LAWS(CE)-2010-3-25

SWASTIK ENGINEERING Vs. COMMISSIONER OF C. EX., BANGALORE

Decided On March 25, 2010
Swastik Engineering Appellant
V/S
Commissioner Of C. Ex., Bangalore Respondents

JUDGEMENT

(1.) M /s. Swastik Engineering, Bangalore are engaged in the manufacture of brass strips, phosphor bronze strips and copper strips falling under chapter sub -heading 7409 21 00, 7409 11 00 and 7409 31 00 respectively of the Central Excise Tariff. During the period from December 2005 to December 2007, the appellants, M/s. Swastik Engineering received brass strips, phosphor bronze strips and copper plate sheets in coil form and took credit of duty paid on them. The appellants undertook the process of decoiling and cutting/slitting of brass, phosphor bronze and copper coils into strips of lesser width. They cleared such strips of brass, phosphor bronze and copper on payment of applicable duty of Central Excise. The assessee had taken a total credit of Rs. 3,50,33,094/ - during the material period. After due process of law, vide the impugned order, the Commissioner of Central Excise, Bangalore -II Commissionerate, confirmed demand of Rs. 3,50,33,094/ - under Rule 14 of the Cenvat Credit Rules, 2004 (the CCR) read with proviso to Section 11A of the Central Excise Act, 1944 (the Act), as irregular credit availed by it. Applicable interest on the above amount was also demanded under Rule 14 of the CCR read with Section 11AB of the Act. He imposed equal amount of penalty under Rule 15(2) of the CCR read with Section 11AC.

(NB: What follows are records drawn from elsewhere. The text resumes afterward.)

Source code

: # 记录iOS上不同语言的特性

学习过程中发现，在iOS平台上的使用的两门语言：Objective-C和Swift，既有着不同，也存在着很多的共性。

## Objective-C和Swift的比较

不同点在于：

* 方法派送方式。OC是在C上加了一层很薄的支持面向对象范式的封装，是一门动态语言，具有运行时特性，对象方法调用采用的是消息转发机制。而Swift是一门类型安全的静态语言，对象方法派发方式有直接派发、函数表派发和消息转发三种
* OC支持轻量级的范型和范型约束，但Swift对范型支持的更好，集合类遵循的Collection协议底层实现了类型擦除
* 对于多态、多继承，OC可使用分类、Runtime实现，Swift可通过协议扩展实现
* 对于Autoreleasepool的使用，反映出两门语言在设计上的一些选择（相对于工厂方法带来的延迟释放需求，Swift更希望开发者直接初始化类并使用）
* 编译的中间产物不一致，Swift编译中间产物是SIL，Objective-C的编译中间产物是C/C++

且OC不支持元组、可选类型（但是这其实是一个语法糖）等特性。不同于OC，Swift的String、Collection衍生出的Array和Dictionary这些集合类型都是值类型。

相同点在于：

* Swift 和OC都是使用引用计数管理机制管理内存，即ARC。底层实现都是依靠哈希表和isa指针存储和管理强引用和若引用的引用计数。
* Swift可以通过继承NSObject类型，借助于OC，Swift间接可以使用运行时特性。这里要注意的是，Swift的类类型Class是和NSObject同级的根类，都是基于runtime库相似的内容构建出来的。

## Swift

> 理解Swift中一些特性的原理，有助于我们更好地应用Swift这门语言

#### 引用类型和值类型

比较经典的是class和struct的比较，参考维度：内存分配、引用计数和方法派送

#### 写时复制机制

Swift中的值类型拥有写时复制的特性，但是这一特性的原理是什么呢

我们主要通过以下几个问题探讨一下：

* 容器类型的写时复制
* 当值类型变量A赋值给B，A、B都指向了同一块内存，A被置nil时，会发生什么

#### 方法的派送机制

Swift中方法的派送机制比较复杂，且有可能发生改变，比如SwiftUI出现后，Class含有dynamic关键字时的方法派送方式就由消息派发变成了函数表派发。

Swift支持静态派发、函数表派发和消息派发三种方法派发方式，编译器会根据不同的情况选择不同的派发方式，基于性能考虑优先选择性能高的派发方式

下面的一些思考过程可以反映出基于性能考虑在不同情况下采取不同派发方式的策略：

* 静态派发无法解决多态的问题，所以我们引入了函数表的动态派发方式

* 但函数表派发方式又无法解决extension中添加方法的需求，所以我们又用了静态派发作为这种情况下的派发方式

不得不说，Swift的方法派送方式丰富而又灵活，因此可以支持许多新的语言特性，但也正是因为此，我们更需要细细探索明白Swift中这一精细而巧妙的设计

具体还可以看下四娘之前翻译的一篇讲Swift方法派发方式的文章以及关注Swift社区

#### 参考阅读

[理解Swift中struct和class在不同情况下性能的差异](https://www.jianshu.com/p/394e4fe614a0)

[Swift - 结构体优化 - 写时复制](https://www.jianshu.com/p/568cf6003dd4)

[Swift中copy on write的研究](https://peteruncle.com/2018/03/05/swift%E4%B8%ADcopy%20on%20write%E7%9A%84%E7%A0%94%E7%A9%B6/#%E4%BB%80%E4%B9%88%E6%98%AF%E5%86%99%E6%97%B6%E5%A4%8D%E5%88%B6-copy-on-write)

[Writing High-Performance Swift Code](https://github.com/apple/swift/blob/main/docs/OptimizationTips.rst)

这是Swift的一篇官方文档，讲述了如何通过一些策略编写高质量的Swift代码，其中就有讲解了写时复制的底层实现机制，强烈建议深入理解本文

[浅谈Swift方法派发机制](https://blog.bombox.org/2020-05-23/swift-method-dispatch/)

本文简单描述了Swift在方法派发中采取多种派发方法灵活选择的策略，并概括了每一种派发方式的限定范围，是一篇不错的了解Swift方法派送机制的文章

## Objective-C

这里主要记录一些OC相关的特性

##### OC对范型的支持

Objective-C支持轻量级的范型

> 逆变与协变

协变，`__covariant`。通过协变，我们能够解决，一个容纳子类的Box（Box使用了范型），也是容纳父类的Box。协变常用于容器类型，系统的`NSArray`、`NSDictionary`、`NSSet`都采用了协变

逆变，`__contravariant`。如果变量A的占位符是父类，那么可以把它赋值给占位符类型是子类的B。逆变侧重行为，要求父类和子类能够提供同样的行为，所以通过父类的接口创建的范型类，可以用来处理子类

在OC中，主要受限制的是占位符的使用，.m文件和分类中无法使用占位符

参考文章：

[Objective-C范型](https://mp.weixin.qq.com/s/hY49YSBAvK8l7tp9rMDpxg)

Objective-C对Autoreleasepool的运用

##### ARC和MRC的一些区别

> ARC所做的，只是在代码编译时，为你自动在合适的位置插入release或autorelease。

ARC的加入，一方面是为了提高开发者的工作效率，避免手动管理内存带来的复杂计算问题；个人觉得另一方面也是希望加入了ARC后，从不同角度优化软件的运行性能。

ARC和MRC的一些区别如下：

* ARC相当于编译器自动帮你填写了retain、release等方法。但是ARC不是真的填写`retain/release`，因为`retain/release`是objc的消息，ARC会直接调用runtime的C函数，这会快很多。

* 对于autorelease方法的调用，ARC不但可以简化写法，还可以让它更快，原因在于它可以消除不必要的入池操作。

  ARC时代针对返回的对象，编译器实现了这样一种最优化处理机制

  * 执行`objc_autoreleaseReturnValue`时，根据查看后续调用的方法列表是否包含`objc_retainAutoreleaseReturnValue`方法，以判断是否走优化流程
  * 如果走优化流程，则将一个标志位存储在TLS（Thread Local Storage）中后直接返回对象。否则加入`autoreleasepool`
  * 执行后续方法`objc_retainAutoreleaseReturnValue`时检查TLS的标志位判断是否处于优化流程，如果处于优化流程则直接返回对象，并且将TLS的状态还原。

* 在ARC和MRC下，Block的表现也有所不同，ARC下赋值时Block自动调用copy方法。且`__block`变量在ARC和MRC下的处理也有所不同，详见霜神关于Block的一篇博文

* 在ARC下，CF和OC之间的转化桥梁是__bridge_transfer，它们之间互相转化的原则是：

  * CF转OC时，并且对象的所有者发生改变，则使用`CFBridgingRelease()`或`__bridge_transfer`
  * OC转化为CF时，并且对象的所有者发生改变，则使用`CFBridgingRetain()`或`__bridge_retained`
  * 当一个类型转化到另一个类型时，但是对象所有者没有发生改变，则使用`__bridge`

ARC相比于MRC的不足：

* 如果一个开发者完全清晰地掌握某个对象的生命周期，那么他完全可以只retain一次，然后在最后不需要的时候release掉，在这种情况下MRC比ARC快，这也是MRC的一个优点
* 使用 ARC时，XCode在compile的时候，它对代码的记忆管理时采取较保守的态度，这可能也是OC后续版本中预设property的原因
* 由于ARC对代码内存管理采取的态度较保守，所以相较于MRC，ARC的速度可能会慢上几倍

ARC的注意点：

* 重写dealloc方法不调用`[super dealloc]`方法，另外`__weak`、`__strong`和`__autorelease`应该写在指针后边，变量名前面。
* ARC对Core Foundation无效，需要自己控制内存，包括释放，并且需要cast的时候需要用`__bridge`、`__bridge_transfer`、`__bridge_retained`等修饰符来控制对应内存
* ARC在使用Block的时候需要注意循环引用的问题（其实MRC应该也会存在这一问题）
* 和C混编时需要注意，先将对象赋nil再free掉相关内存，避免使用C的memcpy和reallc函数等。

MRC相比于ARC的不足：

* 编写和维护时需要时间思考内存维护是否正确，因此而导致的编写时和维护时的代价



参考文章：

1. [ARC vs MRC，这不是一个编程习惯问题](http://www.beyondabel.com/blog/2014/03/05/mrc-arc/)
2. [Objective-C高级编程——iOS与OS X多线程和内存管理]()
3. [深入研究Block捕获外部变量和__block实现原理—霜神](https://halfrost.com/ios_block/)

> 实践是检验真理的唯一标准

(2.) IN the appeal before us, the impugned order has been challenged on various grounds. The appellants have claimed that conversion of brass, phosphor bronze and copper coils into strips of narrower width constituted a process of manufacture, in their case, contrary to the finding of the Commissioner. The appellants argued that they do not just cut/slit brass, phosphor bronze and copper sheets into strips but produced tailor made goods of specified dimensions, tolerance and metallurgy required for select customers. These were not for general use. This process constituted a process of manufacture. The Commissioner had erred in holding that the assessee was not entitled to Cenvat credit of duty paid on the various inputs received by it.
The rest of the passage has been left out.